_TASK TO COMPLETE_: The reply should consist of one number, which is how many lines in the material below contain "altprimarysecondary".

_WORKING DATA_:
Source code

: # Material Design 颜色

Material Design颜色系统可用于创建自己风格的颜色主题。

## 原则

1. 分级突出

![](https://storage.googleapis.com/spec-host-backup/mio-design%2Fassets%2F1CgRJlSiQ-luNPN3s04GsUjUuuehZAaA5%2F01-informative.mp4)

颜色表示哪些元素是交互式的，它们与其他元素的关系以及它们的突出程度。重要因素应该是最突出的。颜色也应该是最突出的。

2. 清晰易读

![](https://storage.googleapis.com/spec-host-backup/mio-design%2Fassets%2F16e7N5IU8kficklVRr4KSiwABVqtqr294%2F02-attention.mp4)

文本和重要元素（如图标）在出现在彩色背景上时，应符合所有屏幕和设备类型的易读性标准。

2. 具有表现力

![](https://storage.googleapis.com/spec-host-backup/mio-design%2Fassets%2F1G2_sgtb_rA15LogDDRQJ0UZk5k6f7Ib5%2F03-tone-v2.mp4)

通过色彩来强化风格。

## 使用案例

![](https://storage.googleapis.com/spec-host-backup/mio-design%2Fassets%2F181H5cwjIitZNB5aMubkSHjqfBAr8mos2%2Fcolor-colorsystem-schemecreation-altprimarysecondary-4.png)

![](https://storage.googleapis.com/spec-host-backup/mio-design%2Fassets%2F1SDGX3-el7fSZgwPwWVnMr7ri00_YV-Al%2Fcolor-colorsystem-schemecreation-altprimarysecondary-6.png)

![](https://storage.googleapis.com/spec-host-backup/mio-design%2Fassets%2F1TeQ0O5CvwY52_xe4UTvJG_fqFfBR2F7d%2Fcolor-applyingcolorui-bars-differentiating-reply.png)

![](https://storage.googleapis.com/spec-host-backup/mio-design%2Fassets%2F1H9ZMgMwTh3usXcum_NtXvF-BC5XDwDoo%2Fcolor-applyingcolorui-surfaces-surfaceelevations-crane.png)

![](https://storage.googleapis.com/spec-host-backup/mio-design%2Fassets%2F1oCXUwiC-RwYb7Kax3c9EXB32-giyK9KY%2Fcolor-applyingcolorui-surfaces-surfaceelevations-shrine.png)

_EXERCISE SOLUTION_: 2